Рассказ о том, почему у белорусов нет других вариантов, кроме как побеждать.
Основатель инициативы BYCOVID-19 и член координационного совета Андрей Ткачев был задержан в первые дни протестов после выборов.
В автозаке Андрея избивали до потери сознания – через три недели после освобождения он все еще не мог поднять правую руку выше уровня плеча. Два пальца потеряли чувствительность, как и (частично) кожа на одном из коленных суставов.
По профессии Андрей тренер-реабилитолог, поэтому, говорит, с восстановлением справится. Но сейчас на родине ему грозит уголовное преследование, и Андрей вынужденно выехал из Беларуси.
Издание kyky.org опубликовало рассказ с его слов.

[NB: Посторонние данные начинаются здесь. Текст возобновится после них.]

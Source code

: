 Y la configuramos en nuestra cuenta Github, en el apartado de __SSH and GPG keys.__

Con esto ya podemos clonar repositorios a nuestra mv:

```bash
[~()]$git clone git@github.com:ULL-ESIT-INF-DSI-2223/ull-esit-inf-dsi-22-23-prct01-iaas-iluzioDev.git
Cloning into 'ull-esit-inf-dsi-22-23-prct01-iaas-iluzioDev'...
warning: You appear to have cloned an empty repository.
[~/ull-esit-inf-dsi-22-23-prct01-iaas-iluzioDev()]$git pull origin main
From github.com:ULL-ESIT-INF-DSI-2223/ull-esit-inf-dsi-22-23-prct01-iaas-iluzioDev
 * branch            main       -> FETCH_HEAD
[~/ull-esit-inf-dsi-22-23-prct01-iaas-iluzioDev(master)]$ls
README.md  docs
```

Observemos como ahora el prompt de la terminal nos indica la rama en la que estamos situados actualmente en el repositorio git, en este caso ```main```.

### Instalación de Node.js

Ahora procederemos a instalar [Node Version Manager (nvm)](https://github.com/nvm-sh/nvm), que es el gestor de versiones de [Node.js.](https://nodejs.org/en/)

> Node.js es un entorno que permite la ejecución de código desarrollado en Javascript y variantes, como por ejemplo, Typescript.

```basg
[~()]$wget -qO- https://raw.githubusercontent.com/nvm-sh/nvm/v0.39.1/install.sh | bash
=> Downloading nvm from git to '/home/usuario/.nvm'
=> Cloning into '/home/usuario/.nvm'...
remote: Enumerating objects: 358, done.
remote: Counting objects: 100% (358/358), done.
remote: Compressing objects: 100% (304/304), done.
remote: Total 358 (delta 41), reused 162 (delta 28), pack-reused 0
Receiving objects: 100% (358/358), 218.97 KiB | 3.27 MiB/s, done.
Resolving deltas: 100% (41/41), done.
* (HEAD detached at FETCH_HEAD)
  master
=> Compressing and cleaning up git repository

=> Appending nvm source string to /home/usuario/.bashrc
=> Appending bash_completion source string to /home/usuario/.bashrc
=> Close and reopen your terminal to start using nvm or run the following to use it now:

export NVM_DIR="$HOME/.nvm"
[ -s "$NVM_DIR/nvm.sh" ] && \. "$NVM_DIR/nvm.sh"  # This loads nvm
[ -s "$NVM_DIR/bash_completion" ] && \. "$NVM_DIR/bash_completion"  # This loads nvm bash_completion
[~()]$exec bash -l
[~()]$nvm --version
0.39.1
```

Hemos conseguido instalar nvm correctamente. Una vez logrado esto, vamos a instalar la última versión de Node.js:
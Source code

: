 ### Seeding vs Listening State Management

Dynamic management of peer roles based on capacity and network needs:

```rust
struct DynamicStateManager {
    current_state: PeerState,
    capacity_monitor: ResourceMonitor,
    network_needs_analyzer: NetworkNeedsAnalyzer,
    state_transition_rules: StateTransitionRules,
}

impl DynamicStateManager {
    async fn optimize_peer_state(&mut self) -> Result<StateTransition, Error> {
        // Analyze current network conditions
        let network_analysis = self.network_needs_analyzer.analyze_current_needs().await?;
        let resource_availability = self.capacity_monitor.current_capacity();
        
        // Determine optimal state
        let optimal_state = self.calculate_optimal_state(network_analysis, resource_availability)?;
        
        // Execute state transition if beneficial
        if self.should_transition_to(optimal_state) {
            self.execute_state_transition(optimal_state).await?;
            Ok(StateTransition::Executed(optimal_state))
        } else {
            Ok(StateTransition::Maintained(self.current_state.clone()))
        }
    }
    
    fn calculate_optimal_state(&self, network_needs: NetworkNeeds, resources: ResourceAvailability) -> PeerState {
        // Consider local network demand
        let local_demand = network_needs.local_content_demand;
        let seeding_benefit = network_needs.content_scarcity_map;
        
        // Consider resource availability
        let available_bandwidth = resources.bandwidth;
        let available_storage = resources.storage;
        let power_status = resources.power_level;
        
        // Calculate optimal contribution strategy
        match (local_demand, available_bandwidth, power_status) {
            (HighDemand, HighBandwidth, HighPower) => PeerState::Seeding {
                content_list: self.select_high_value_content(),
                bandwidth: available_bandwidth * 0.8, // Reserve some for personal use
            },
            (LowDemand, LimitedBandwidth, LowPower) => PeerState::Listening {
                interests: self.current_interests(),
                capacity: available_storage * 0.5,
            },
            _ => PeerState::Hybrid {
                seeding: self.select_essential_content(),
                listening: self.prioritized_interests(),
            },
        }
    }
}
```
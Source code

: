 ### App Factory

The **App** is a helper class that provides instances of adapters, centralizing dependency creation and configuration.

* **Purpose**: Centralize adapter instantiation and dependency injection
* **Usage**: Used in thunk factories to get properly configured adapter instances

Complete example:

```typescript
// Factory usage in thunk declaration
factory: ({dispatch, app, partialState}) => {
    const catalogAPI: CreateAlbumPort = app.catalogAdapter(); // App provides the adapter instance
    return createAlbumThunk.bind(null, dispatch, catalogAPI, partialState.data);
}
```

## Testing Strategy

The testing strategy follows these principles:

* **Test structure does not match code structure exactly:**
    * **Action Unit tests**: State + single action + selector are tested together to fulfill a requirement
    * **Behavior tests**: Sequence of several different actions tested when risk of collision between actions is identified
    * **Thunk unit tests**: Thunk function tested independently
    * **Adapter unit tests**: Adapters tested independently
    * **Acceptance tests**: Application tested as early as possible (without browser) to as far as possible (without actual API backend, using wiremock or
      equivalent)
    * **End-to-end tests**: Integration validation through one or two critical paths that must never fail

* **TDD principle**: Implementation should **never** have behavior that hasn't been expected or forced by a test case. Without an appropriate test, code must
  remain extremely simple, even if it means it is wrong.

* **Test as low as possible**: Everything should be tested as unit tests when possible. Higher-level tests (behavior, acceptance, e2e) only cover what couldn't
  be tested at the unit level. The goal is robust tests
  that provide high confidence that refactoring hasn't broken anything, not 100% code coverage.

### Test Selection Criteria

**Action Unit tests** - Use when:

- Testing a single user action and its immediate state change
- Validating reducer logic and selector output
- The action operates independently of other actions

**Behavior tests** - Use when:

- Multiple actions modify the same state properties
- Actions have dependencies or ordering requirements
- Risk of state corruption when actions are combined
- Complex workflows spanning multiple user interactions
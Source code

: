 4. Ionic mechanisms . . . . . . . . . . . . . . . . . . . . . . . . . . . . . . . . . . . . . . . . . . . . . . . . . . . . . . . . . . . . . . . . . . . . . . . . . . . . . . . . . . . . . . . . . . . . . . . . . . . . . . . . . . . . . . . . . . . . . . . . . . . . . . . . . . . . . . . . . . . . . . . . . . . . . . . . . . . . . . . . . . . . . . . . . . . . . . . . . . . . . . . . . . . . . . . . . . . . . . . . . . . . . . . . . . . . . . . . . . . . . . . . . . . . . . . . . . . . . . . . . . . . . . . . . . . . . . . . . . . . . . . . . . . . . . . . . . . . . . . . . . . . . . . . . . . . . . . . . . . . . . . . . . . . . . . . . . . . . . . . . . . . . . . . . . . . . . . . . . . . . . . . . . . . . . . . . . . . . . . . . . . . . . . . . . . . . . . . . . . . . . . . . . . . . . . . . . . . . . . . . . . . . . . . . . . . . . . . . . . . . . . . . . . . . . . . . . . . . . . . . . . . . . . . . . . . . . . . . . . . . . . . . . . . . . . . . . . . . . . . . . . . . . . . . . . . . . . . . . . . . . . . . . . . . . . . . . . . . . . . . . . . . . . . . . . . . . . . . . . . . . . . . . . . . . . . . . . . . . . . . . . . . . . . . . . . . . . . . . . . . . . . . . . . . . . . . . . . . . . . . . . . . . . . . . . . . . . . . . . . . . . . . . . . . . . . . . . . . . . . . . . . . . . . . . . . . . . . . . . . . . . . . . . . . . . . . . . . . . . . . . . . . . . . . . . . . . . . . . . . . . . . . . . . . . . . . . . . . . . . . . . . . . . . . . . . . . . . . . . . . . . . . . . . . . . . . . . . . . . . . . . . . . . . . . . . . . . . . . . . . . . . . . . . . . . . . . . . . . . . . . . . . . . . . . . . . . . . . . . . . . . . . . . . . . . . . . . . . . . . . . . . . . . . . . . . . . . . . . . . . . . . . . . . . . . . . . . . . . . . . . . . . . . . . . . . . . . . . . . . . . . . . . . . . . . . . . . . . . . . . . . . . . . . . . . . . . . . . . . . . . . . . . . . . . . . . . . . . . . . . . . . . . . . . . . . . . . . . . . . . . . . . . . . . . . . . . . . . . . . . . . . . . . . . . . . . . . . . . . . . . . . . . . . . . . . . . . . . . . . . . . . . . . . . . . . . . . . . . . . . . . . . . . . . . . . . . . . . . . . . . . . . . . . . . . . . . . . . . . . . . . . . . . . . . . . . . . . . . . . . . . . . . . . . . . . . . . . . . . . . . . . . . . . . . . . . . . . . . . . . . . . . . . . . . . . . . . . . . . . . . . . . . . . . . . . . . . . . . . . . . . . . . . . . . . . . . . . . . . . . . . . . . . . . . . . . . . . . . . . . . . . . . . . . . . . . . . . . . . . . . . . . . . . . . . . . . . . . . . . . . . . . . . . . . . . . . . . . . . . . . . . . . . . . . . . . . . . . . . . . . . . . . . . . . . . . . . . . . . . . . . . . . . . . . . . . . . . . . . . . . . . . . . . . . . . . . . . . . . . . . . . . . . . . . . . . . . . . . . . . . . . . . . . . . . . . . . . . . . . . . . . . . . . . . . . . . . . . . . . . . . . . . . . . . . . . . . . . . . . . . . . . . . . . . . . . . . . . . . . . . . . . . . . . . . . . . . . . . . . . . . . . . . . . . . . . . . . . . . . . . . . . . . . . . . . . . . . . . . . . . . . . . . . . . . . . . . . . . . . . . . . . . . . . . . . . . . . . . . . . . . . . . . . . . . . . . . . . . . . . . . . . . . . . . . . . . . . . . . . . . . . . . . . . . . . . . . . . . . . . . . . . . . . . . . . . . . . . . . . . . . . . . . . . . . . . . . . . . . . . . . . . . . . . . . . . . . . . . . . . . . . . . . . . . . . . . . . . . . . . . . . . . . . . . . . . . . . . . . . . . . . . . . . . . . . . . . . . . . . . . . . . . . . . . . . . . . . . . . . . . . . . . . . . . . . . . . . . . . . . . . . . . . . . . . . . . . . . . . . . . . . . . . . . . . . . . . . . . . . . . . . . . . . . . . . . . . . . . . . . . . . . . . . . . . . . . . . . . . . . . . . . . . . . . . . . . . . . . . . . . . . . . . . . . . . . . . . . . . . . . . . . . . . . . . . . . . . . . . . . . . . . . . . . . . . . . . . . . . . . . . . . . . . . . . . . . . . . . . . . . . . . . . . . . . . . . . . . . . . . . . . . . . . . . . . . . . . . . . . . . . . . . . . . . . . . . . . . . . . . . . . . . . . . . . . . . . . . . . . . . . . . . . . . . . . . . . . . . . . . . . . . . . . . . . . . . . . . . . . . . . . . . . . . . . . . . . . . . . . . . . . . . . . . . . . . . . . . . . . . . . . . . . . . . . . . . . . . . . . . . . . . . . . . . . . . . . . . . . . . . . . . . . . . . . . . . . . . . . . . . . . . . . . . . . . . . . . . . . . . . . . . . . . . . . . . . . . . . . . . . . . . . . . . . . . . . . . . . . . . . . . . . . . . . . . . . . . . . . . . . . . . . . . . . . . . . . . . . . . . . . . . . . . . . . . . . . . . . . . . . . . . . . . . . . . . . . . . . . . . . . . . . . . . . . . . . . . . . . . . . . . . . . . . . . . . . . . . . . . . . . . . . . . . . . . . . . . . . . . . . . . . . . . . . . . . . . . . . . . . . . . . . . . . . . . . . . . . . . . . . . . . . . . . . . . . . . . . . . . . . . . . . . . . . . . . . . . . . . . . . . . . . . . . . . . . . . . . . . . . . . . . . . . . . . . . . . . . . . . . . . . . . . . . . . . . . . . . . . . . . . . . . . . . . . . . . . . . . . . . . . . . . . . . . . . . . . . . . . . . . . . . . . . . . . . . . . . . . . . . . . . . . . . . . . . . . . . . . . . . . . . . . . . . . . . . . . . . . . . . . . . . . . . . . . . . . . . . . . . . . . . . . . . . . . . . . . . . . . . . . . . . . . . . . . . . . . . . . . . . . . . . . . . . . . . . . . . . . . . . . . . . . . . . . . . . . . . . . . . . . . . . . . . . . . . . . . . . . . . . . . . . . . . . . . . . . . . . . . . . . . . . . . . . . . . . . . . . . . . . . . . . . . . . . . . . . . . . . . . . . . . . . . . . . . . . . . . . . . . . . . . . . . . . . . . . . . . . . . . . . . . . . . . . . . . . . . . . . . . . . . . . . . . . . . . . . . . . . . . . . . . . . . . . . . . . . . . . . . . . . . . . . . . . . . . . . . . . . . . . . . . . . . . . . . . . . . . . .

Часть 1. Рождение солидарности
Любая негосударственная деятельность в Беларуси не приветствуется и не поощряется, поэтому все, что я делал и делаю – на энтузиазме. Склад характера такой: не могу быть в стороне от событий, которые вызывают сильный эмоциональный отклик. Инициатива BYCOVID-19 начиналась с осознания, что государство «не вывезет» последствия эпидемии без сторонней помощи. И мы были тем звеном, которое оперативно реагировало на эту угрозу: без бюрократии и проволочек. Как отряд быстрого реагирования, который в течение суток мог закупить и привезти в больницу все необходимое. Минздраву с его бюрократией на это понадобились бы недели.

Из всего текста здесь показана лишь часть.